Harnessing Seaborn Subplots for EDA

Posted by James M. Irving on March 18, 2019

Seaborn is known for making exploratory data analysis (EDA) easy and pleasing to the eye. Seaborn is built upon Matplotlib, however, the complexities of its syntax make it harder to customize than its Matplotlib counterparts. In this post, we shall be re-creating a version of a function I created for EDA called ‘plot_hist_scat_sns’ while explaining how to customize a Seaborn figure’s subplots.

plot_hist_scat_sns(df_final_data,'price')

This function creates a figure for every numerical data column in a dataframe vs the target variable Price. The figure consists of 2 subplots, a seaborn distplot on the left, normalized based on the kernel density estimation, and a seaborn regplot on the right, with a regression line for the relationship between the current variable and the target variable. This is a fantastic shortcut for initial inspection of a dataset. In one clean 2-panel figure, you can simultaneously examine the distribution of each variable on the left, while examining the linear relationship between each predictor variable and the target on the right. This is vital information to consider when contemplating if your dataset requires transformation before it can be used in a linear regression model.

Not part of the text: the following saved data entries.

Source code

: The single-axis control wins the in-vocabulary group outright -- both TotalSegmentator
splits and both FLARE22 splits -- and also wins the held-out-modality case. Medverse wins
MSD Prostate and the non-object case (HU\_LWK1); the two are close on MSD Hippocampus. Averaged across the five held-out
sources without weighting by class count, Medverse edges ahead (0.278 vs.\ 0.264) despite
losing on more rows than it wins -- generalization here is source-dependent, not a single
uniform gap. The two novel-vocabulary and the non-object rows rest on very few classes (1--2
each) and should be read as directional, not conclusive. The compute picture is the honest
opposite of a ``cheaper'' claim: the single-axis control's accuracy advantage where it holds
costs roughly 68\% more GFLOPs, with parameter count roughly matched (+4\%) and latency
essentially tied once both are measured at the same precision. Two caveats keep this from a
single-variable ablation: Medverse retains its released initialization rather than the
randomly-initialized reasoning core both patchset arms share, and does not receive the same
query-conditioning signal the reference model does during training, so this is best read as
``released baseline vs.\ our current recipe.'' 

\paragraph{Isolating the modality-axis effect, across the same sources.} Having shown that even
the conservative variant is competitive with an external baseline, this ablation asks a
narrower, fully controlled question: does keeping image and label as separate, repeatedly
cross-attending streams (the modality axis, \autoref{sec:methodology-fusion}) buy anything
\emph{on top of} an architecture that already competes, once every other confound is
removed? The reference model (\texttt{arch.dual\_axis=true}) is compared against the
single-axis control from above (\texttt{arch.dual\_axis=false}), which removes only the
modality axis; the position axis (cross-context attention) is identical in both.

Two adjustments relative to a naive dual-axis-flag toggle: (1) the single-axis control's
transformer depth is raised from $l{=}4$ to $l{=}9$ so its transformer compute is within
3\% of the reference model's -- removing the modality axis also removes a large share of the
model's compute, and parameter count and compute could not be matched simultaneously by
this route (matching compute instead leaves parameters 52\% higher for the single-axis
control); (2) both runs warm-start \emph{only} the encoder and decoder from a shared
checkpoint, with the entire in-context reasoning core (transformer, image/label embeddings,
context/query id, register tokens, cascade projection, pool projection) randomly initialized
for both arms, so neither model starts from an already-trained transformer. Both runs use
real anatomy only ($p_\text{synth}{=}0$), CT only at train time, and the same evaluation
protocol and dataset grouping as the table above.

Check out the full code for plot_hist_scat_sns before we break it down into pieces below.


# Import matplot.pyplot, and matplotlib.ticker 
import matplotlib.ticker as mtick
import matplotlib.pyplot as plt
import seaborn as sns
plt.style.use('dark_background')

# Plots histogram and scatter (vs price) side by side
def plot_hist_scat_sns(df, target='price'):
    
    
    ## ----------- DEFINE AESTHETIC CUSTOMIZATIONS ----------- ##
   # Axis Label fonts
    fontTitle = {'fontsize': 16,
               'fontweight': 'bold',
                'fontfamily':'serif'}

    fontAxis = {'fontsize': 14,
               'fontweight': 'bold',
                'fontfamily':'serif'}

    fontTicks = {'fontsize': 12,
               'fontweight':'bold', 
                'fontfamily':'serif'}

    # Formatting dollar sign labels
    fmtPrice = '${x:,.0f}'
    tickPrice = mtick.StrMethodFormatter(fmtPrice)
    

    ## ----------- PLOTTING ----------- ##
    
    ## Loop through dataframe to plot
    for column in df.describe():
    
        # Create figure with subplots for current column
        # Note: in order to use identical syntax for large # of subplots (ax[i,j]), 
        #  declare an extra row of subplots to be removed later
        fig, ax = plt.subplots(figsize=(12,10), ncols=2, nrows=2)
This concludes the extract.